News

Mengangkat Potensi Geopark Gunung Penanggungan, Dr Amien Widodo Sebagai Narasumber

Sel, 24 Nov 2020
9:48 am
Informasi
Share :
Oleh : Admin-Teknik Geofisika   |

INISIASI GEOPARK GUNUNG PENANGGUNGAN

 

G Penanggungan terletak di antara Kabupaten Mojokerto (bagian barat) dan Kabupaten Pasuruan (bagian timur), Provinsi Jawa Timur. G. Penanggungan puncaknya di ketinggian 1,653 mdpl dan dikeilingi oleh delapan kerucut-kerucut yaitu Gunung Wangi (987 mdpl, sisi tenggara), Gunung Bendo (1015 mdpl, sisi selatan), Gunung Sarahklapa (1235 mdpl, sisi barat daya), Gunung Jambi (745 mdpl, sisi barat), Gunung Bekel (1260 mdpl, sisi barat laut), Gunung Genting (588 mdpl, sisi utara), Gunung Gajahmungkur (1089 mdpl, sisi timur laut), dan Gunung Kemuncup (1238 mdpl, sisi timur).

Keberadaan gunung-gunung memiliki pengaruh tersendiri terhadap kebudayaan masyarakat religi di Indonesia, hal ini dapat terlihat dari bagaimana cara masyarakat Indonesia memperlakukan sebuah gunung. Peninggalan kepurbakalaan berbentuk candi terletak di kaki gunung sampai ke puncak gunung, menjadi sebuah bukti bahwa gunung mendapatkan tempat yang terhormat serta dianggap suci, seperti G.Penanggungan. Berdasarkan prasasti Cunggrang bertarikh 929 Masehi yang in situ di daerah Gempol Pasuruan merupakan sumber data tekstual yang menyebut nama Pawitra’, yakni nama arkhais untuk sebuah ‘gunung suci. Toponimi ‘Pawitra’ adalah sebutan bagi gunung ini oleh warga yang bermukim di lembah sisi utara. Adapun bagi warga yang tinggal di sisi selatannya, menyebut ‘Penanggungan’. G.Penanggungan dikenal juga dengan gunung seribu candi karena banyaknya peninggaln candi disekeliling gunung. Kondisi candi candi sebagian ada yang rusak dan beberapa masih baik.

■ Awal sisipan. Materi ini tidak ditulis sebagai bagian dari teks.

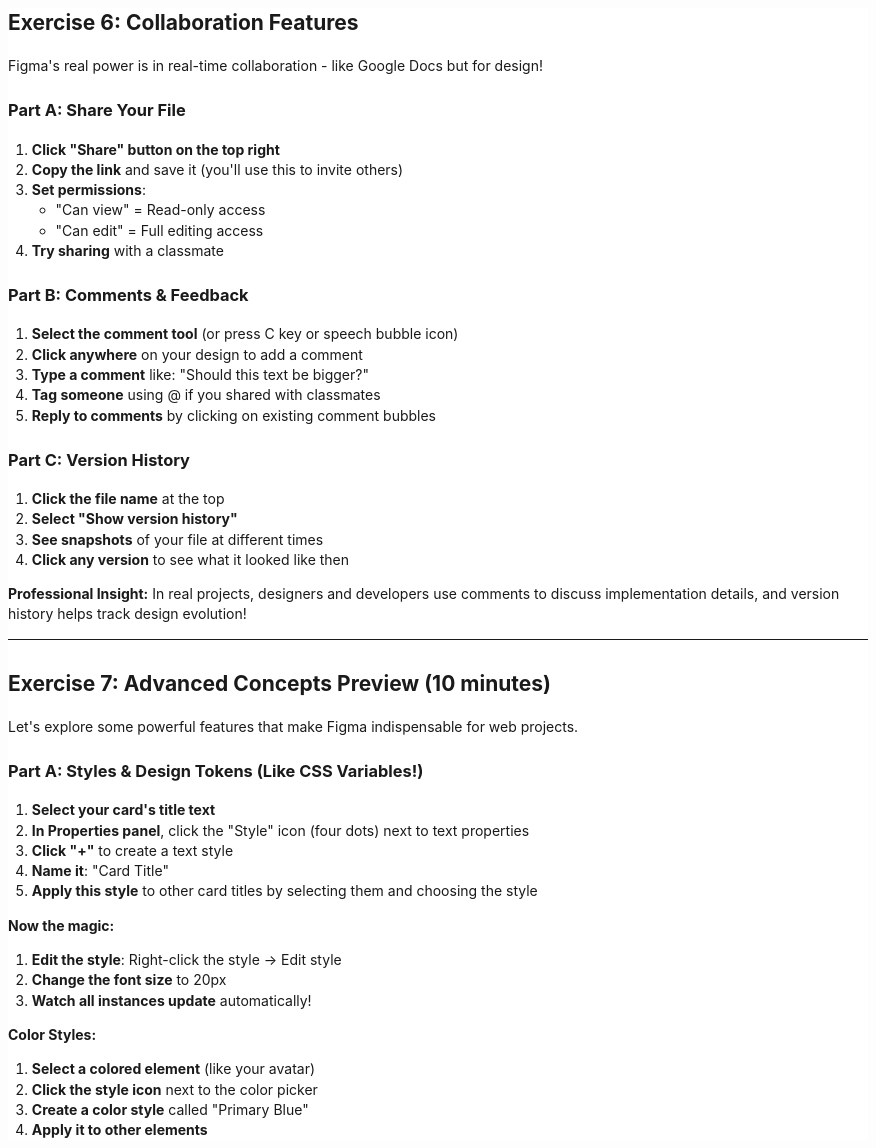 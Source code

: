 
## Exercise 6: Collaboration Features

Figma's real power is in real-time collaboration - like Google Docs but for design!

### Part A: Share Your File
1. **Click "Share" button on the top right**
2. **Copy the link** and save it (you'll use this to invite others)
3. **Set permissions**: 
   - "Can view" = Read-only access
   - "Can edit" = Full editing access
4. **Try sharing** with a classmate

### Part B: Comments & Feedback
1. **Select the comment tool** (or press C key or speech bubble icon)
2. **Click anywhere** on your design to add a comment
3. **Type a comment** like: "Should this text be bigger?"
4. **Tag someone** using @ if you shared with classmates
5. **Reply to comments** by clicking on existing comment bubbles

### Part C: Version History
1. **Click the file name** at the top
2. **Select "Show version history"**
3. **See snapshots** of your file at different times
4. **Click any version** to see what it looked like then

**Professional Insight:** In real projects, designers and developers use comments to discuss implementation details, and version history helps track design evolution!

---

## Exercise 7: Advanced Concepts Preview (10 minutes)

Let's explore some powerful features that make Figma indispensable for web projects.

### Part A: Styles & Design Tokens (Like CSS Variables!)
1. **Select your card's title text**
2. **In Properties panel**, click the "Style" icon (four dots) next to text properties
3. **Click "+"** to create a text style
4. **Name it**: "Card Title"
5. **Apply this style** to other card titles by selecting them and choosing the style

**Now the magic:**
1. **Edit the style**: Right-click the style → Edit style
2. **Change the font size** to 20px
3. **Watch all instances update** automatically!

**Color Styles:**
1. **Select a colored element** (like your avatar)
2. **Click the style icon** next to the color picker
3. **Create a color style** called "Primary Blue"
4. **Apply it to other elements**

Secara geologis saat terbentukanya G.Penanggungan dapat dikategorikan aktif sebab banyak kerucut parasit di sekelilingnya. Kawasan G. Penanggungan tersusun atas breksi gunung api, lava, tuf, breksi tufan, aglomerat, dan lahar. Keterdapatan dari litologi tersebut, dapat menyusun lapisan suatu sistem hidrogeologi dan ciri fisik tersendiri yang berpengaruh pada kemampuannya dalam menyimpan air tanah. Sistem akuifer ruang antar butir, sistem akuifer rekahan, dan sistem akuifer antar butir dan rekahan. Daerah imbuhan terdapat pada puncak G.Penanggungan hingga lereng bagian bawah sedangkan daerah lepasan berada di sekeliling lereng yang ditandai muncunya mata air atau sumber air.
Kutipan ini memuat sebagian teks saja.